Some breeds, such as poodles, are prone to developing skin masses. Other breeds, such as huskies, are not. They are most common between two and five years of age, but some dogs develop them at any age.
Most skin tumors may be benign, meaning they won’t grow or spread. However, some may be cancerous. To determine whether a skin mass is malignant, veterinarians perform biopsies. This involves removing tissue samples for microscopic examination.

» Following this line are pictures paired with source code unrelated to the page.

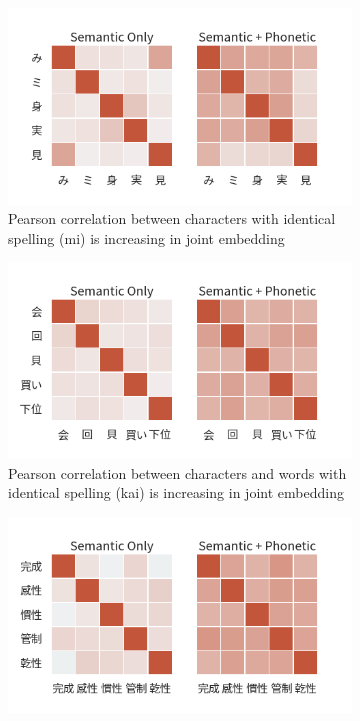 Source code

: \begin{figure}[t]
    \centering
    \begin{subfigure}[b]{0.49\textwidth}
        \centering
        \includegraphics[width=\textwidth]{../images/corr_ja1.png}
        \caption{Pearson correlation between characters with identical spelling (mi) is increasing in joint embedding}
        \label{fig:corr_ja1}
    \end{subfigure}
    \hfill
    \begin{subfigure}[b]{0.49\textwidth}
        \centering
        \includegraphics[width=\textwidth]{../images/corr_ja2.png}
        \caption{Pearson correlation between characters and words with identical spelling (kai) is increasing in joint embedding}
        \label{fig:corr_ja2}
    \end{subfigure}
    \begin{subfigure}[b]{0.49\textwidth}
        \centering
        \includegraphics[width=\textwidth]{../images/corr_ja3.png}

\end{subfigure}
\end{figure}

Common Skin Masses in Dogs
The most common skin tumor in dogs is called a sebaceous cyst. Sebaceous cysts develop when oil glands become blocked, causing them to swell and form a lump. Sebaceous cysts are typically on the face, ears, paws, tail, and neck. They may also develop in the armpits, penis, or perineum. Sebaceous cysts are benign and do not require treatment. However, a doctor may recommend surgically removing them if they become large or bothersome. They can be benign (noncancerous) or cancerous.
Apocrine Gland Cysts
Apocrine glands are small hair follicles located throughout the body. They secrete sebum (a waxy substance) and produce sweat. The apocrine glands in dogs’ skin include the anal sacs, axillae, eyelids, external ear canal, genitalia, perineum, tail base, thyroid, and umbilicus.
Cysts form when these glands become blocked due to excessive oil production. This blockage prevents normal drainage of the gland contents. Over time, this fluid buildup creates pressure within the gland, causing it to rupture.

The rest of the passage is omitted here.